O filme “O ano em que meus pais saíram de férias” conta a história de um garoto que fica sozinho depois que seus pais fogem da ditadura militar. Em uma determinada cena, os terroristas estão assistindo à primeira partida do Brasil na Copa de 70, contra a Tchecoeslováquia, que pertencia então à esfera de influência da União Soviética. Quando os tchecos abrem o placar, os rapazes reagem com frieza, dizendo coisas como “é isso aí”, “muito bom”, “esses milicos precisam aprender uma lição”, e coisas do tipo. No entanto, na medida em que o jogo vai avançando e o Brasil vai construindo a sua goleada, há uma transformação. No gol de empate, os rapazes ameaçam comemorar mas se contém. No último gol, no entanto, a festa é total, se abraçam, gritam gol feito uns loucos. Ou melhor, feito qualquer torcedor normal diante daquele esquadrão.

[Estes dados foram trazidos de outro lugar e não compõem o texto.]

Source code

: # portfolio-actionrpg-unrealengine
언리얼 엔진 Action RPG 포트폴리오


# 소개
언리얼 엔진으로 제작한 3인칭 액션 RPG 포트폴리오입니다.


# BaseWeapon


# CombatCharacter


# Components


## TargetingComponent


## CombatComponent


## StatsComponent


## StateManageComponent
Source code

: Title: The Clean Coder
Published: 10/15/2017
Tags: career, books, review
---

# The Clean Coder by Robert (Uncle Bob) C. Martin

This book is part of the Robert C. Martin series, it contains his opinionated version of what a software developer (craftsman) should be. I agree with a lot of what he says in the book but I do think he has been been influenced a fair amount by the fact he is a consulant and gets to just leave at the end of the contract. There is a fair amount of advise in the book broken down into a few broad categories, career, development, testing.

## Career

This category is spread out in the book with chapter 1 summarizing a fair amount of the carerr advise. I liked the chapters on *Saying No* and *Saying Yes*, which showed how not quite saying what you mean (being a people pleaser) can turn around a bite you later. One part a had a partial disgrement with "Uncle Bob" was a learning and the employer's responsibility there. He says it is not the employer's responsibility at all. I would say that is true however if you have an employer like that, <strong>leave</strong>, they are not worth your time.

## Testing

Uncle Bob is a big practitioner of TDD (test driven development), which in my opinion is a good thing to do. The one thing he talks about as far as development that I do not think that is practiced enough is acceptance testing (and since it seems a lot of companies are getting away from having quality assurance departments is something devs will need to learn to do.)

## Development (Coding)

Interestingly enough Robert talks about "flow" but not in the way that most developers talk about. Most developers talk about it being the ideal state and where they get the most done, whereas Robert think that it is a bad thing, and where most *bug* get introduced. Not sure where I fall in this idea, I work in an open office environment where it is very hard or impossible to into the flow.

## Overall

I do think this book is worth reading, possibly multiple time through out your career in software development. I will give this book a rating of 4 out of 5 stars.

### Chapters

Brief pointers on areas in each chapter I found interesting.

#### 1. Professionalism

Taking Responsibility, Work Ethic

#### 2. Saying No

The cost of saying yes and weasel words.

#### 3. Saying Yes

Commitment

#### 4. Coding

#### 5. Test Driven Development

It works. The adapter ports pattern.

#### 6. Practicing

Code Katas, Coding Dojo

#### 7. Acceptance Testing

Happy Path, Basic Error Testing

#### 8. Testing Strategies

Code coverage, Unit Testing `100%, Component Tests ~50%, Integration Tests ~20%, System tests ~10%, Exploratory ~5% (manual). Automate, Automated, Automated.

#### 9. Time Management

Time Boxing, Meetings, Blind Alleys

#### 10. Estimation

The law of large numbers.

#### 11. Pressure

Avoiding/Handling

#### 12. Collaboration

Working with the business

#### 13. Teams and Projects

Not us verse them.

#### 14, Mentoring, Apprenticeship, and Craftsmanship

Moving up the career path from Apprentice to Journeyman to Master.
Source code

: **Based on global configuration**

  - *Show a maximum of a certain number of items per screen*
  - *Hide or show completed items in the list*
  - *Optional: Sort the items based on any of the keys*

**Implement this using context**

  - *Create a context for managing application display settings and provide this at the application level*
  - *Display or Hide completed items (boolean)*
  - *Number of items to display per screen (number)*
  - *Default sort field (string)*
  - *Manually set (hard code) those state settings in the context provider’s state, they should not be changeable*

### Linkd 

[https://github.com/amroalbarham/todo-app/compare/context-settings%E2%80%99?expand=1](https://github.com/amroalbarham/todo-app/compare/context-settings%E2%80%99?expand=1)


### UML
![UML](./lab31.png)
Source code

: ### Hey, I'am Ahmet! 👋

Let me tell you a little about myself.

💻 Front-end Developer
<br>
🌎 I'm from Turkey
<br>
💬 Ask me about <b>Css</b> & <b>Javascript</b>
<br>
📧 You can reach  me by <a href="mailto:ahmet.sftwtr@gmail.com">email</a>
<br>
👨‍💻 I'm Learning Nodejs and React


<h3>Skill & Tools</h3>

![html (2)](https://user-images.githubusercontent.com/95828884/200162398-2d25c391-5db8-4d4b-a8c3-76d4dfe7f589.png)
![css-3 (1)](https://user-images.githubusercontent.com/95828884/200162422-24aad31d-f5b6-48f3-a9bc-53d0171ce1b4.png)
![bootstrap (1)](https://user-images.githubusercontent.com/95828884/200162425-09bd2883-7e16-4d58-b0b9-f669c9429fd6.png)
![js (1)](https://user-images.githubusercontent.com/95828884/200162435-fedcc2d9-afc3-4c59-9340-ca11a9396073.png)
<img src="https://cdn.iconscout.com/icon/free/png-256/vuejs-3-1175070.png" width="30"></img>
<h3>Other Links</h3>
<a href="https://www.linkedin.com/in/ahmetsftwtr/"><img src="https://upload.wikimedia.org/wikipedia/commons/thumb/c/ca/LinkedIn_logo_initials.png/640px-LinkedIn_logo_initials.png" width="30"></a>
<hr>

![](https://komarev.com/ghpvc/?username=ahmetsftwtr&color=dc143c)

Lembrei dessa cena quando li essa reportagem sobre a tentativa das marcas de ”resgatar” o simbolismo da amarelinha, supostamente sequestrada por Bolsonaro e seus seguidores.

Antes, uma recapitulação da história.

A camisa da seleção ganhou protagonismo político bem antes da onda Bolsonaro. Foi, digamos, o uniforme dos movimentos pelo impeachment. Portanto, seu significado, antes do bolsonarismo, foi de antipetismo. Uma contraposição à cor vermelha dominante nas manifestações das esquerdas. A camisa da seleção veio bem a calhar para um público que queria usar as cores nacionais, verde e, principalmente, amarelo.

O uso da camisa da seleção foi constantemente ridicularizado pela intelectualidade. Não se conformavam com o “sequestro” de um símbolo nacional para derrubar uma presidenta petista. Diria que metade ou mais da culpa pela politização da amarelinha se deve à própria interpretação da esquerda ao fenômeno. A coisa só piorou de 2018 para cá, com a ascensão de Bolsonaro. Os bolsonaristas continuaram a usar a amarelinha, dessa vez para apoiar o seu mito. A camisa passou a ser símbolo bolsonarista, um significado mais estreito que o antipetismo original.

A campanha da Ambev pretende “resgatar” esse símbolo nacional. Isso significa tentar convencer os petistas (ou, de maneira mais geral, os antibolsonaristas) a vestirem a camisa para simplesmente torcer pela seleção. Guardadas as devidas proporções, é como tentar convencer um bolsonarista a assinar a Carta pela Democracia, dizendo que aquilo significa apoio à democracia e não apoio ao Lula.

Para que a campanha da Ambev funcione, são necessárias três coisas: 1) que o petista não se sinta constrangido ao passear com a camisa da seleção; 2) que, ao ver alguém passeando com a camisa da seleção, a maioria das pessoas não veja um bolsonarista em potencial e 3) que a seleção desperte algum entusiasmo nos brasileiros. Acho que, dessas três condições, a terceira é a mais difícil. Uma seleção como a de 70 poderia unir os brasileiros. Essa aí, difícil.